Brief Description of Drawings
[0022]
Fig. 1(a) is a sectional view showing one portion of a compressor including a valve
structure according to the present invention, and Fig. 1(b) is a sectional view showing
the valve structure according to the present invention.
Fig. 2(a) is a diagram showing a cylinder block side end surface of a valve plate,
and Fig. 2 (b) is a diagram showing a suction valve seat to be superimposed on the
end surface.
Fig. 3 is a diagram showing the state in which the suction valve seat is superimposed
on the valve plate.
Fig. 4(a) is a diagram showing a cylinder head side end surface of the valve plate,
and Fig. 4(b) is a diagram showing a discharge valve seat to be superimposed on the
end surface.
Fig. 5 is a diagram showing the state in which the discharge valve seat is superimposed
on the valve plate.
Fig. 6 is an enlarged view describing the valve structure, wherein (a) is a plan view
describing the shape of the valve seat and the positional relationship between a discharge
valve and the valve seat, and (b) is a sectional side view of the valve structure
in (a).
Fig. 7 is a diagram wherein the cylinder pressure - valve lift characteristic diagram
of a heretofore conventional valve structure is superimposed on that of the valve
structure according to the present invention when in high speed operation.
Fig. 8(a) is a diagram showing the cylinder pressure - valve lift characteristics
of the heretofore conventional valve structure, and Fig. 8(b) is a diagram showing
the cylinder pressure - valve lift characteristics of the valve structure of the invention.
Fig. 9 is a diagram showing the heretofore conventional valve structure, wherein (a)
is a plan view describing the relationship between a valve seat of the heretofore
conventional valve structure and a reed valve seated on the valve seat, and (b) is
a sectional side view of the valve structure in (a).
Description of Embodiments
[0023] Hereafter, a description will be given, while referring to the accompanying drawings,
of a valve structure according to the invention and a compressor using the valve structure.

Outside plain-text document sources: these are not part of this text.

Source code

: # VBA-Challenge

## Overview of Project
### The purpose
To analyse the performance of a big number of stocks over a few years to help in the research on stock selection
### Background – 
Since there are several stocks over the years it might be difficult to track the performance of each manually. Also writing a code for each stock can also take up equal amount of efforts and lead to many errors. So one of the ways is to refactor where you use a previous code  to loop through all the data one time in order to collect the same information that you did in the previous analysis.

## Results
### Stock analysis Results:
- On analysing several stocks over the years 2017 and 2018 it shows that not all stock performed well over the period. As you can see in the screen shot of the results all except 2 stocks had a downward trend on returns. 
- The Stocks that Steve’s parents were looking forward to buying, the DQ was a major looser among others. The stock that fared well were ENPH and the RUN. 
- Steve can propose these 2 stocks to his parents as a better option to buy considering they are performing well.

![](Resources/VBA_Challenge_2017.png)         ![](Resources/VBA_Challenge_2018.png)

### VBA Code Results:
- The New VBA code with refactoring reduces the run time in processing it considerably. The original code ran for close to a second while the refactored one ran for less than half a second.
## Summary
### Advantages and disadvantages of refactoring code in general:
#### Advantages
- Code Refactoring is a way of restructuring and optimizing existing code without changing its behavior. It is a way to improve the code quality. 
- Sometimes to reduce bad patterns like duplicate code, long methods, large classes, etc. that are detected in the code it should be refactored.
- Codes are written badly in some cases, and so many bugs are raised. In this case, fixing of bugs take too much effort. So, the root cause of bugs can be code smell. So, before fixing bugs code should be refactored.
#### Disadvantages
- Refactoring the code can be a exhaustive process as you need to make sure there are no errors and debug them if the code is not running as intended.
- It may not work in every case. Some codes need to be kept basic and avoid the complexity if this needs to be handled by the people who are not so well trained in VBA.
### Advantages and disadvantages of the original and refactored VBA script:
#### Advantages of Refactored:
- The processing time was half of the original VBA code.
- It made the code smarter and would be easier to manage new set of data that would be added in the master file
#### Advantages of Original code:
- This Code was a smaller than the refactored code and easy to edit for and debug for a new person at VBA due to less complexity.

[0024] Fig. 1 shows a piston type compressor 1 using the valve structure according to the
present invention. The piston type compressor 1 is configured having a cylinder block
2, a cylinder head 4 which is assembled to the rear side of the cylinder block 2 via
a valve plate 3, and a front housing 6 which, being assembled so as to cover the front
side of the cylinder block 2, defines a crankcase 5 on the front side of the cylinder
block 2. The front housing 6, cylinder block 2, valve plate 3, and cylinder head 4
are axially fastened by not-shown fastening bolts, configuring a housing 7 of the
compressor.
[0025] A drive shaft 8 disposed in the crankcase 5 is rotatably retained in the front housing
6 and the cylinder block 2 via a bearing 9 (only the cylinder block side thereof is
shown). The drive shaft 8 protrudes from the front housing 6 and is connected to a
not-shown travelling engine via a belt and a pulley, and the power of the travelling
engine is transmitted to the drive shaft 8, causing the drive shaft 8 to rotate.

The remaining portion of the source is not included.